How are the squats going mate? You managed to up the weight a bit yet?


----------



## yannyboy (Jun 20, 2009)

jakal2001 said:


> you put in all seriousness...
> 
> =\
> 
> ...


 It is specifically a post workout drink as it differs by having dextrose(simple carb), HMB and Kr-Evolution. The pro-6 and extreme whey are designed to be taken at any time of the day.


----------



## jakal2001 (Dec 18, 2010)

Thanks Dorsey, made a fool outa me on a bad day  lol

squats have gone up but ive changed my routine today so yeah - please check n comment 

http://www.musclechat.co.uk/progress-journals/34618-new-strength-n-mass-journal.html

So yanny, is it a good idea for smaller dudes like us to just carry on the pro6 or extreme whey.... I want to put on muscle mass - i think extreme whey would do me more good than the pro6?

thanks


----------



## yannyboy (Jun 20, 2009)

Either pro-6 or extreme whey would be an asset to your diet.
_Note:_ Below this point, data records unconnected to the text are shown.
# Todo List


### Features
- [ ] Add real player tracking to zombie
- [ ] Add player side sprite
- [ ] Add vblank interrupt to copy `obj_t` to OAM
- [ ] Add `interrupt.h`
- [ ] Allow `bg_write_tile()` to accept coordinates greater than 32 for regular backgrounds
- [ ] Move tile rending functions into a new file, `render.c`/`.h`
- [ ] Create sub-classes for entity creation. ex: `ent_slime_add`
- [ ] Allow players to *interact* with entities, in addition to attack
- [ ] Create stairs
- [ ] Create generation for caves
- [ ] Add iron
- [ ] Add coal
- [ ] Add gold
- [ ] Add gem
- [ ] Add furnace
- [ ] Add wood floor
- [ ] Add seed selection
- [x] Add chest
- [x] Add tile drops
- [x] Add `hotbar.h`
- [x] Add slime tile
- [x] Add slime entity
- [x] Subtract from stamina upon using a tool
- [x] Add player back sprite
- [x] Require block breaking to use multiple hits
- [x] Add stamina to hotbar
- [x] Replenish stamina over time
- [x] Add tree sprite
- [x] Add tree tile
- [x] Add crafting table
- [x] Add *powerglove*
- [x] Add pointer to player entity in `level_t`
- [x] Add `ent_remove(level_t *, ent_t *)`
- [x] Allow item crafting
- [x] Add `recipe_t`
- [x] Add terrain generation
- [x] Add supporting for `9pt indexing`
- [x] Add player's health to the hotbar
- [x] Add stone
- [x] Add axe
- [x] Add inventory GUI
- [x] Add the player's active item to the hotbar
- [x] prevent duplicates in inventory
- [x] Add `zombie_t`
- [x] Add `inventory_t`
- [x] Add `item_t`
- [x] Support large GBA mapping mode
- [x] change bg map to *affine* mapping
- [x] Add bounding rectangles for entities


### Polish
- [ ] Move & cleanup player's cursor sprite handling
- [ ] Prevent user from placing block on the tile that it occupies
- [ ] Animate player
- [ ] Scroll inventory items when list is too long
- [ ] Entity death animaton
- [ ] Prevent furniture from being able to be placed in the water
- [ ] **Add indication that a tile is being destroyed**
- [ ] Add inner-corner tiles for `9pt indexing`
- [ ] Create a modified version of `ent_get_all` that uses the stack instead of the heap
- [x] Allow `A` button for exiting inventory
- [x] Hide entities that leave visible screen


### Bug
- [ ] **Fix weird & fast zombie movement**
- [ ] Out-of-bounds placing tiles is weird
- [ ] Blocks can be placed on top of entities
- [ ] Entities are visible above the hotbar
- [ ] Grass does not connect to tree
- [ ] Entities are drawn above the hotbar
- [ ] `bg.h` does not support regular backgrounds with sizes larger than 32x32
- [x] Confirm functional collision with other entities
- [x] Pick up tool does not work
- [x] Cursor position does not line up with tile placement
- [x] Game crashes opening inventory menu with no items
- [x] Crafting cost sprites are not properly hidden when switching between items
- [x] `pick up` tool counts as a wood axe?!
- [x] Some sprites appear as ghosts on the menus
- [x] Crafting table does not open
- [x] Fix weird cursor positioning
If you are happy with the extreme whey, then stick with it. They both have their advantages, the pro-6 being longer lasting would be better at night or mid meal, whereas the extreme which is faster would be good post workout or first thing in the morning.


----------



## jakal2001 (Dec 18, 2010)

thanks for that yanny, ive never tried the extreme whey but its defo the next one im goin for :becky:


----------



## justheretosnoop (Jun 15, 2012)

Why not get on the mass with some oats first thing i've you're really trying to get some weight behind you? I have 100g oats cooked in water then mixed with a layer of milk and 3 scoops of mass.


----------